### TASK BRIEF
Please transcribe exactly, and only, the lines of the data below between the line holding "tasks by feature" and the line holding "indicate target branch", inclusive.

(Records drawn from a dataset)
■ ■ ■ ■
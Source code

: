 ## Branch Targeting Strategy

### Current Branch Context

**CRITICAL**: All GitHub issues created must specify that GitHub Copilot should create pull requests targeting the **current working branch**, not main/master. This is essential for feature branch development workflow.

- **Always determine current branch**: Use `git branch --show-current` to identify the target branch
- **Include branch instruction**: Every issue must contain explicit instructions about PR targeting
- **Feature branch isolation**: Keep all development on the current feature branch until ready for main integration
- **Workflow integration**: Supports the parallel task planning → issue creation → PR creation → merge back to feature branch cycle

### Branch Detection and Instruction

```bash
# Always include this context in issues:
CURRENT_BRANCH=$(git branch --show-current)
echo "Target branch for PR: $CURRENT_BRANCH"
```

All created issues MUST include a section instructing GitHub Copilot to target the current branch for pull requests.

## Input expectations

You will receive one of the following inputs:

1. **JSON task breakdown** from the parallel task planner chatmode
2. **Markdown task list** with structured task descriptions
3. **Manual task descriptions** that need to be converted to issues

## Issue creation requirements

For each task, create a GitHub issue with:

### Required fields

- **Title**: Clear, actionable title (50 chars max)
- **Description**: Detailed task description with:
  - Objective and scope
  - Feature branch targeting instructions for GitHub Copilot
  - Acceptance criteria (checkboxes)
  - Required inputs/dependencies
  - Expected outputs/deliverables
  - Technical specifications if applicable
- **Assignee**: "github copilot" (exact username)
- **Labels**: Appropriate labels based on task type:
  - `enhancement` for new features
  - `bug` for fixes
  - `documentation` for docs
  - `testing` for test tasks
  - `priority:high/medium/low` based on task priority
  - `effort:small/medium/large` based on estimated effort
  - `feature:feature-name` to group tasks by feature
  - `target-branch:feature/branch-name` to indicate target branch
■ ■ ■ ■
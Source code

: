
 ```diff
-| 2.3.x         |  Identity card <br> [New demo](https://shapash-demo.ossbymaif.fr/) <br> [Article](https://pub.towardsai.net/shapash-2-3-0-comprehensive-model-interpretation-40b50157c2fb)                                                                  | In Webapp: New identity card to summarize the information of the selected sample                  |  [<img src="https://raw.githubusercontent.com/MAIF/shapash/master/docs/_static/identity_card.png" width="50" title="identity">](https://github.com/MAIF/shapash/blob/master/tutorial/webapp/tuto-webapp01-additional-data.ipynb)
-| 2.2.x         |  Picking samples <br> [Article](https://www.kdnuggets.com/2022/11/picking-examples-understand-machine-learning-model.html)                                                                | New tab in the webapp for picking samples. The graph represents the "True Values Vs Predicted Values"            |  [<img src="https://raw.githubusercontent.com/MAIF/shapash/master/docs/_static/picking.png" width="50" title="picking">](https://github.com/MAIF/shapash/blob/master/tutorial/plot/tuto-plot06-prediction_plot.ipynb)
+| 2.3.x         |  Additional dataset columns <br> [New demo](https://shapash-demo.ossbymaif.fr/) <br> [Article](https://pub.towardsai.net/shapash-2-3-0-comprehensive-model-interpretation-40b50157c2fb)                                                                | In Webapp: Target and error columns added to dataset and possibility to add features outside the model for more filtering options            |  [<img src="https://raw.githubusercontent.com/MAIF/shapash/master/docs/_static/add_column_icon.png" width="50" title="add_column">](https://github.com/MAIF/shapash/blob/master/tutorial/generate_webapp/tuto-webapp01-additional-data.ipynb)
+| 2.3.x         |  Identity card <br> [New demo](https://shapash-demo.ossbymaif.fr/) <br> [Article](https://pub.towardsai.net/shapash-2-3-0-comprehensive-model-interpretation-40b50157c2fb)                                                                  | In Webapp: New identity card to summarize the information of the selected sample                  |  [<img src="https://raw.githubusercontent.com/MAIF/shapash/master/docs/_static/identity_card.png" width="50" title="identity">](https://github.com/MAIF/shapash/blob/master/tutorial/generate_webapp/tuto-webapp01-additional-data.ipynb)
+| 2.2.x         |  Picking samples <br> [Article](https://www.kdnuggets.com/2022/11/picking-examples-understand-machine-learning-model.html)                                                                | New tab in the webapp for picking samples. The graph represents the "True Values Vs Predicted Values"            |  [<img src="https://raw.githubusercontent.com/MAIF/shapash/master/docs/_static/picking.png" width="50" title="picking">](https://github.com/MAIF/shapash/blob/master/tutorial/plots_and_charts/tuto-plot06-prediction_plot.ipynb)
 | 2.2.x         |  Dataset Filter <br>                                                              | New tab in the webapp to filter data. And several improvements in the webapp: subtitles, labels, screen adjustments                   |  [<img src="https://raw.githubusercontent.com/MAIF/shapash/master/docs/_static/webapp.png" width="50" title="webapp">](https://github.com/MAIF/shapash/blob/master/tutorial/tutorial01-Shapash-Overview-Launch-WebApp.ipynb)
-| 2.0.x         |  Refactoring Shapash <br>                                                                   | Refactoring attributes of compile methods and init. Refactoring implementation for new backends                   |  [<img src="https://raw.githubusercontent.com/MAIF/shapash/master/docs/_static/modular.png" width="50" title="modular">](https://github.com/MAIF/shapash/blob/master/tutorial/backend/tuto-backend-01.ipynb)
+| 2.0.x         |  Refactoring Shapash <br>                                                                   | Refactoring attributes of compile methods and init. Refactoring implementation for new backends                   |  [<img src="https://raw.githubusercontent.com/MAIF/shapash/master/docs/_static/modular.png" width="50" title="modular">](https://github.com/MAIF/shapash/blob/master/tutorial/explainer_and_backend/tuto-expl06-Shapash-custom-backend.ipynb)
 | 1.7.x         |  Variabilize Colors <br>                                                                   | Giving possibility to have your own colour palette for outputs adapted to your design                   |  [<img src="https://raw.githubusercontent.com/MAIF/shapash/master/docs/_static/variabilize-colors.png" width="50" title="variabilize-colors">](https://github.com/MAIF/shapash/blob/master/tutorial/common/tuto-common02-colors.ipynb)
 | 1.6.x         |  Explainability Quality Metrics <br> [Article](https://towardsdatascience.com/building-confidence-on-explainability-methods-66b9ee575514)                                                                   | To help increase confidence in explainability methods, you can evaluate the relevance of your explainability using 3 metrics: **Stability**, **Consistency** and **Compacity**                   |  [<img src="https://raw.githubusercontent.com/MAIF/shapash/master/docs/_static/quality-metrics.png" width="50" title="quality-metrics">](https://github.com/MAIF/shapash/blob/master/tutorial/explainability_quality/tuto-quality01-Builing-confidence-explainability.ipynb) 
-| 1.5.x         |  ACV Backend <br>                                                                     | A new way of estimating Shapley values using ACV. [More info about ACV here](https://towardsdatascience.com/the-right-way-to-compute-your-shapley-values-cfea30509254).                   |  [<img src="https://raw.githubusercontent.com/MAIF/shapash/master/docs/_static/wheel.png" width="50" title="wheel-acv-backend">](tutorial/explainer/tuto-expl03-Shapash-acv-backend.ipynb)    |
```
■ ■ ■ ■
### OUTPUT
  - `feature:feature-name` to group tasks by feature
  - `target-branch:feature/branch-name` to indicate target branch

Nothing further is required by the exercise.